Extracted information

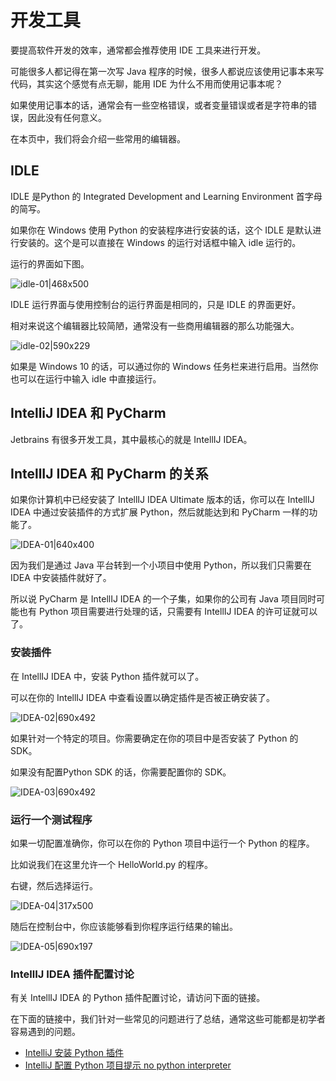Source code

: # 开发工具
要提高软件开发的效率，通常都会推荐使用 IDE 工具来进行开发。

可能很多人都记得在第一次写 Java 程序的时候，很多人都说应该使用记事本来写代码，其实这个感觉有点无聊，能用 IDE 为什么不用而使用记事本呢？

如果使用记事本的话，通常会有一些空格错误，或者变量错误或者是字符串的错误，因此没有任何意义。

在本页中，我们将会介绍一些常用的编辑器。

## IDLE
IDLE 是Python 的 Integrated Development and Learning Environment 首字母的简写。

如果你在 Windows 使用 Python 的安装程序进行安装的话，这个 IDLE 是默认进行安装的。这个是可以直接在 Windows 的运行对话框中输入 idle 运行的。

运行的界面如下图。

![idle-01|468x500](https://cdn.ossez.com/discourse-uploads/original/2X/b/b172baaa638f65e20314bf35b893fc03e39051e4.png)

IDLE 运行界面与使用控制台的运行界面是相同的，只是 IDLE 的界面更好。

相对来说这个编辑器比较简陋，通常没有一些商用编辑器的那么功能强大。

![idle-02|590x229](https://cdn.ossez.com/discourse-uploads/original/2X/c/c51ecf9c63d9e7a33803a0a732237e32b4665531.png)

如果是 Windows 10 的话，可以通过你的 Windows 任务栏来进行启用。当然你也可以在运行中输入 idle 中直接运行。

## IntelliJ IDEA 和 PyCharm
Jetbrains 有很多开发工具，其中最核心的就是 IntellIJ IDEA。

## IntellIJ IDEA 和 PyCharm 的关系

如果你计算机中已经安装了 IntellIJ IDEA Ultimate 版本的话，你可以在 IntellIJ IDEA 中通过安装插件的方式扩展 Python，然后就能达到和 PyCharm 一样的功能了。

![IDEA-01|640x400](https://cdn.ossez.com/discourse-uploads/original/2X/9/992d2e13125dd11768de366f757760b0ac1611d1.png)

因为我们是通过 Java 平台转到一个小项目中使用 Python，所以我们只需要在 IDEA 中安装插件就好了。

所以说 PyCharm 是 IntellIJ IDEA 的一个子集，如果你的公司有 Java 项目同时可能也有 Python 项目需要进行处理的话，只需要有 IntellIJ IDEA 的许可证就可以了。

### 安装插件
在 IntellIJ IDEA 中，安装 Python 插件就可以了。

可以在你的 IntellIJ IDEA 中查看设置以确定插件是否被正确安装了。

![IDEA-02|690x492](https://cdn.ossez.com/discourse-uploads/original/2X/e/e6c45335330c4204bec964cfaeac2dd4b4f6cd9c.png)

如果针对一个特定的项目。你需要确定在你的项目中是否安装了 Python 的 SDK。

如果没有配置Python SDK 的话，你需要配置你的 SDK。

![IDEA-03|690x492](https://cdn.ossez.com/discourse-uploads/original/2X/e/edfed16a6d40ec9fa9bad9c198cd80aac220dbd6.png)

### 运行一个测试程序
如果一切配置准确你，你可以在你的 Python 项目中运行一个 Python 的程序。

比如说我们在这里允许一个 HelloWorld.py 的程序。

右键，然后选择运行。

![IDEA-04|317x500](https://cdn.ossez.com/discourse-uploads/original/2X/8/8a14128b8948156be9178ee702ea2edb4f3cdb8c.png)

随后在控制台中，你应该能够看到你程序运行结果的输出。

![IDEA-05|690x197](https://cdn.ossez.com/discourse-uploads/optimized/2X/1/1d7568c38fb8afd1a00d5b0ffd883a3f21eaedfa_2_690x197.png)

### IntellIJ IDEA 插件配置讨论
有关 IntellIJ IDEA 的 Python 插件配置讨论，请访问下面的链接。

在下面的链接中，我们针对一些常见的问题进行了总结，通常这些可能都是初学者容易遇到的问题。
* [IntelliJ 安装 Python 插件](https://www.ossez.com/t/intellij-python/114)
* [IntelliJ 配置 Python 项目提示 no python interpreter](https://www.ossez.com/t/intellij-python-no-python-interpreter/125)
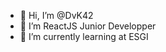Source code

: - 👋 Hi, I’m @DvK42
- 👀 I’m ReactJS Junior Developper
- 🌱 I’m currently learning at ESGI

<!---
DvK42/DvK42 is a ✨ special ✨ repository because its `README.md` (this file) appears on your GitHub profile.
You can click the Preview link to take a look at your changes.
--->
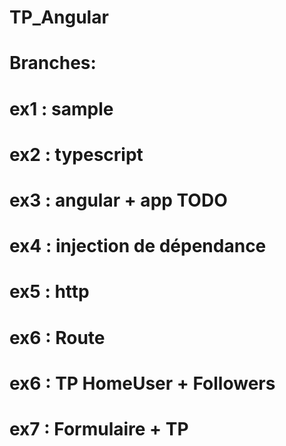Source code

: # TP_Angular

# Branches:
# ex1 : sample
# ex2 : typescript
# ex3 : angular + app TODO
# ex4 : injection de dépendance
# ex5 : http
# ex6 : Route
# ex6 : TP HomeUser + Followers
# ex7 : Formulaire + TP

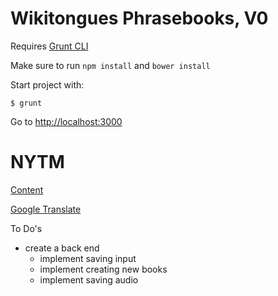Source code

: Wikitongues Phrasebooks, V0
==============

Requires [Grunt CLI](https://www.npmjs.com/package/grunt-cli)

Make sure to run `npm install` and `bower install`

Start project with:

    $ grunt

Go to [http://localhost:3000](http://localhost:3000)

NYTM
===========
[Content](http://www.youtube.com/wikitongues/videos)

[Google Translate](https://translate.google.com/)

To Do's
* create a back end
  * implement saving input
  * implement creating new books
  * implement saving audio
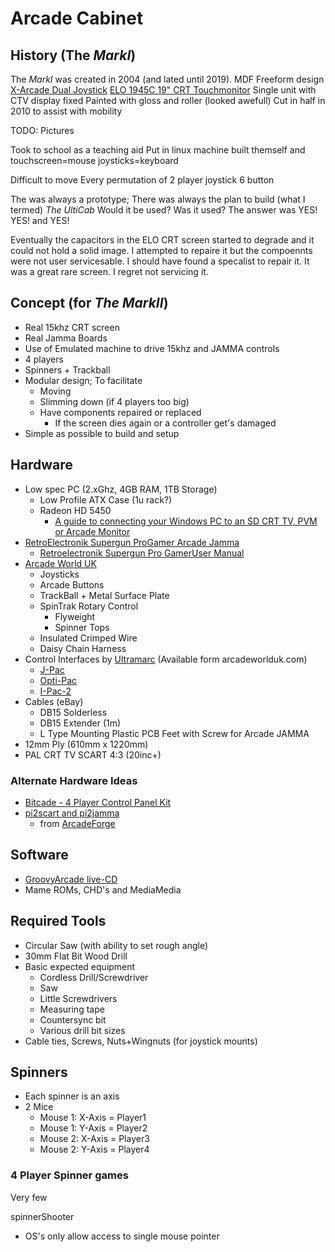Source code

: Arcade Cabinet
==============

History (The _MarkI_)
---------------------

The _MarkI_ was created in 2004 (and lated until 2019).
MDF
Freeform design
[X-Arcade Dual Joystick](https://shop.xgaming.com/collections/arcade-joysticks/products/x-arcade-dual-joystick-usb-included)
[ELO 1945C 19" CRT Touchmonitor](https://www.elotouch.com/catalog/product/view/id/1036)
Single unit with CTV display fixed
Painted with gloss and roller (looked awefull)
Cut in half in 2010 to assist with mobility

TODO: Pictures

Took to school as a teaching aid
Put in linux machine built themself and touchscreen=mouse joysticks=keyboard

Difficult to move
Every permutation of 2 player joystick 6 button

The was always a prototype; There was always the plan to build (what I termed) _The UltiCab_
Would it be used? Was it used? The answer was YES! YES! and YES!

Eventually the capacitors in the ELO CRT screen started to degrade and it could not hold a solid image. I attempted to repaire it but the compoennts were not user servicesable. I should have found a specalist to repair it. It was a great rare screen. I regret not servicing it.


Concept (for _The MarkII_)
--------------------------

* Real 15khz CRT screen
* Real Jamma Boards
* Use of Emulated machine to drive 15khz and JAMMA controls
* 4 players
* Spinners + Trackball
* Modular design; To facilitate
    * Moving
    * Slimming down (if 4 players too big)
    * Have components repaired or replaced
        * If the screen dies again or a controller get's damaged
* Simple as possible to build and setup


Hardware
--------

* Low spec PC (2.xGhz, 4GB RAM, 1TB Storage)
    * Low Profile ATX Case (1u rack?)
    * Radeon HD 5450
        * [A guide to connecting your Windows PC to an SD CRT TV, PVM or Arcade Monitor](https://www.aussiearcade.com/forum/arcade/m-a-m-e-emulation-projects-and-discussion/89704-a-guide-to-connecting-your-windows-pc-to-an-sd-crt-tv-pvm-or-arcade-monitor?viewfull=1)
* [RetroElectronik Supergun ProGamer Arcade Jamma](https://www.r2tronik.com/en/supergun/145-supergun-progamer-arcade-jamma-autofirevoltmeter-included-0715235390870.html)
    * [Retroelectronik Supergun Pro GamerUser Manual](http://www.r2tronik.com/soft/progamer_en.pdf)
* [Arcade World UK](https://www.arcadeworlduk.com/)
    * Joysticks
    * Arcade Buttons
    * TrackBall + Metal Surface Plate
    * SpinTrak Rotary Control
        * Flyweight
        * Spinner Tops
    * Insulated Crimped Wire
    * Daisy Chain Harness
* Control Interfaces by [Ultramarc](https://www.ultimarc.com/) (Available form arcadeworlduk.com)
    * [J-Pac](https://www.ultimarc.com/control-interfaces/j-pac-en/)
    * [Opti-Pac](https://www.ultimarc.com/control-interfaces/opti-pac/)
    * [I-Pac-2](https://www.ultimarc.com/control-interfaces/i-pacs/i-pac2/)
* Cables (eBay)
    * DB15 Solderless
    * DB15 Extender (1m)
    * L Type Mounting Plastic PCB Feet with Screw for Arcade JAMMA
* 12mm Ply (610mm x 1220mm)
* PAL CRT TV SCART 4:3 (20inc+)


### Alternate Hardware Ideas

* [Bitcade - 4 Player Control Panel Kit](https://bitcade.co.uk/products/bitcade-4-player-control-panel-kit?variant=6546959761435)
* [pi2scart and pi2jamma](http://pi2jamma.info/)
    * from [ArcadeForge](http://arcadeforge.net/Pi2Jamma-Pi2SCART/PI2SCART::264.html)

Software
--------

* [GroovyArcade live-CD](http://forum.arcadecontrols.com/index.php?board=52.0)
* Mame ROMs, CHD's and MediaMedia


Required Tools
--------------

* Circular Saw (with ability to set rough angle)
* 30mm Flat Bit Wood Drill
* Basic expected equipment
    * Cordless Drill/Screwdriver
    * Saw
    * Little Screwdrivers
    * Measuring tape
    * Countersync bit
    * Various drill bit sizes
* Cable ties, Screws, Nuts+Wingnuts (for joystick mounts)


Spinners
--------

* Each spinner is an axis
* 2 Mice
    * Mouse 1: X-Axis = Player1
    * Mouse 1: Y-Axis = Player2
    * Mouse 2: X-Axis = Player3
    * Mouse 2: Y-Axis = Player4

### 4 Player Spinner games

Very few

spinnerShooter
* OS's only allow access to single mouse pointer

==

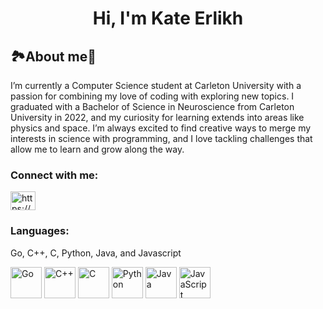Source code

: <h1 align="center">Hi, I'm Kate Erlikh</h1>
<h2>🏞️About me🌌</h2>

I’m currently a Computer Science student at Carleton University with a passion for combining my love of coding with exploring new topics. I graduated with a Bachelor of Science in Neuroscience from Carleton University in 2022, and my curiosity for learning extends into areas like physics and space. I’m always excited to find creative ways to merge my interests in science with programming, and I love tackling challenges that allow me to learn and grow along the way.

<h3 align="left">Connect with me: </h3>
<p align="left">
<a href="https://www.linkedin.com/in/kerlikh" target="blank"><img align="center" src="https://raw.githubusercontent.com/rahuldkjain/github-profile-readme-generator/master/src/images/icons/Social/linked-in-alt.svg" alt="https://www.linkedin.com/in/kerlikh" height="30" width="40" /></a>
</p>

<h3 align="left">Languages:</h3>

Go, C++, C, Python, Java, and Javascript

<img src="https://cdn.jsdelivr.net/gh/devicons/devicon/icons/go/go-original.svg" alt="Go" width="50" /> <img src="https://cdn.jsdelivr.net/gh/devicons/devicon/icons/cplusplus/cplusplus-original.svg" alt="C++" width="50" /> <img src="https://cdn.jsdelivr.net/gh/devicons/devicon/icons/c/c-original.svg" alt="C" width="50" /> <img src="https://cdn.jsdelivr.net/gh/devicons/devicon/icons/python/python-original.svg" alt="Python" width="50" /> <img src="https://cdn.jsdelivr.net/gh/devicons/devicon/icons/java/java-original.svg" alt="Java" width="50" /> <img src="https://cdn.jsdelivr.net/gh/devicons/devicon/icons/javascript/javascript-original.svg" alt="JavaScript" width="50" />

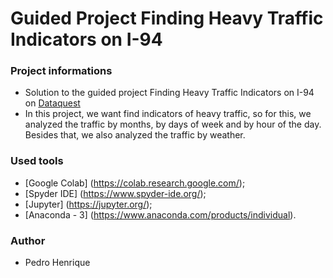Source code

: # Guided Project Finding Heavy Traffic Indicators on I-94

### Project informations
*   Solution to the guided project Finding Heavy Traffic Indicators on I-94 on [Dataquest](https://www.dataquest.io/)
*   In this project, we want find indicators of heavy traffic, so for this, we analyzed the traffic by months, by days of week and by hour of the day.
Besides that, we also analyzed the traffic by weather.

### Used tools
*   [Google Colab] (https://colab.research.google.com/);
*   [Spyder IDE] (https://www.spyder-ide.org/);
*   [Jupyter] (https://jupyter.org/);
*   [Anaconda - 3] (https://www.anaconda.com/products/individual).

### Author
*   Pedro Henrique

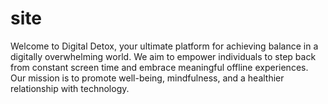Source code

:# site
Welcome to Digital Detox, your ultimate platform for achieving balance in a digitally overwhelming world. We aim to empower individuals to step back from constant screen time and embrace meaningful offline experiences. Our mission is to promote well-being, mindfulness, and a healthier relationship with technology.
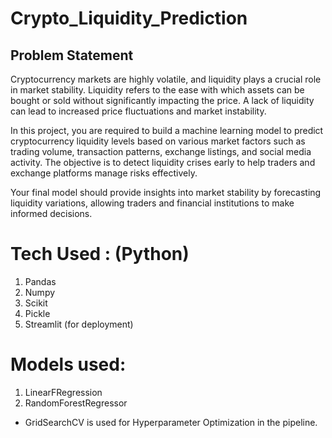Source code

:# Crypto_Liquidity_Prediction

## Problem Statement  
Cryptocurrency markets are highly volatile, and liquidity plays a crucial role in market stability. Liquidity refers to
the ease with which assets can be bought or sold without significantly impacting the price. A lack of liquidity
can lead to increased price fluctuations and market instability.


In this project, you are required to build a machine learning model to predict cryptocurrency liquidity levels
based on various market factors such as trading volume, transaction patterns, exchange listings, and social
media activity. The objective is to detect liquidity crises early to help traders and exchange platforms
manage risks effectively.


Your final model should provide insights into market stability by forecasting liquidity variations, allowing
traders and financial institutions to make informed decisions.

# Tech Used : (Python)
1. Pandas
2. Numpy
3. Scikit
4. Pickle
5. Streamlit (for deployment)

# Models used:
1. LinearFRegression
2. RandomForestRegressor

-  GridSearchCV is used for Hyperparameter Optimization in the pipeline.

--

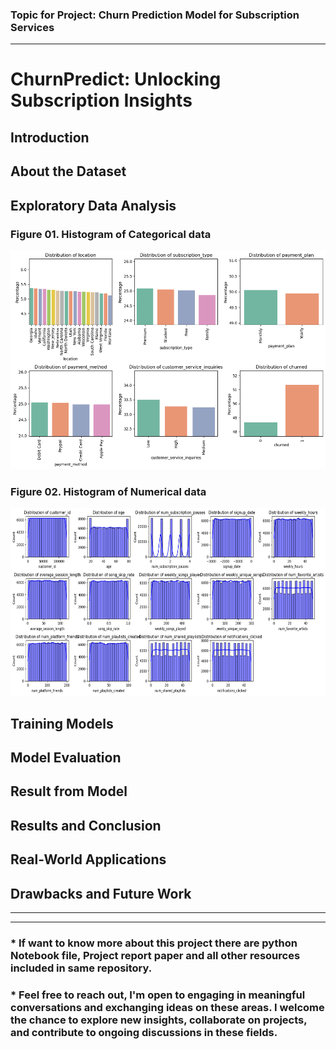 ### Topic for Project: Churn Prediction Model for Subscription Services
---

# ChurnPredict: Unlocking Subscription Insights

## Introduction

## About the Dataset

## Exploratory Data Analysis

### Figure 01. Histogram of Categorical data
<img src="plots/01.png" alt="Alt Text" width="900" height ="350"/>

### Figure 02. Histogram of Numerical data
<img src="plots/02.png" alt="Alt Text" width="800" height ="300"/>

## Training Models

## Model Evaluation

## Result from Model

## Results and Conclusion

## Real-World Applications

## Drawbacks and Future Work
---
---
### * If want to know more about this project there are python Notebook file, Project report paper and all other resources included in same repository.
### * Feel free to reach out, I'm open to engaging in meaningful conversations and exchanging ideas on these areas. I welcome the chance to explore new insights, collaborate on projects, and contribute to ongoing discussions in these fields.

Exercise description
In the data above, find the line containing "安装 Python 插件](https://www.ossez.com/t/intellij-python/114)" and the line containing "implement saving input". Copy exactly the stretch from the first through the second, both included, leaving out any picture.

Task solution
* [IntelliJ 安装 Python 插件](https://www.ossez.com/t/intellij-python/114)
* [IntelliJ 配置 Python 项目提示 no python interpreter](https://www.ossez.com/t/intellij-python-no-python-interpreter/125)
Source code

: - 👋 Hi, I’m @DvK42
- 👀 I’m ReactJS Junior Developper
- 🌱 I’m currently learning at ESGI

<!---
DvK42/DvK42 is a ✨ special ✨ repository because its `README.md` (this file) appears on your GitHub profile.
You can click the Preview link to take a look at your changes.
--->
Source code

: # TP_Angular

# Branches:
# ex1 : sample
# ex2 : typescript
# ex3 : angular + app TODO
# ex4 : injection de dépendance
# ex5 : http
# ex6 : Route
# ex6 : TP HomeUser + Followers
# ex7 : Formulaire + TP

Source code

: Wikitongues Phrasebooks, V0
==============

Requires [Grunt CLI](https://www.npmjs.com/package/grunt-cli)

Make sure to run `npm install` and `bower install`

Start project with:

    $ grunt

Go to [http://localhost:3000](http://localhost:3000)

NYTM
===========
[Content](http://www.youtube.com/wikitongues/videos)

[Google Translate](https://translate.google.com/)

To Do's
* create a back end
  * implement saving input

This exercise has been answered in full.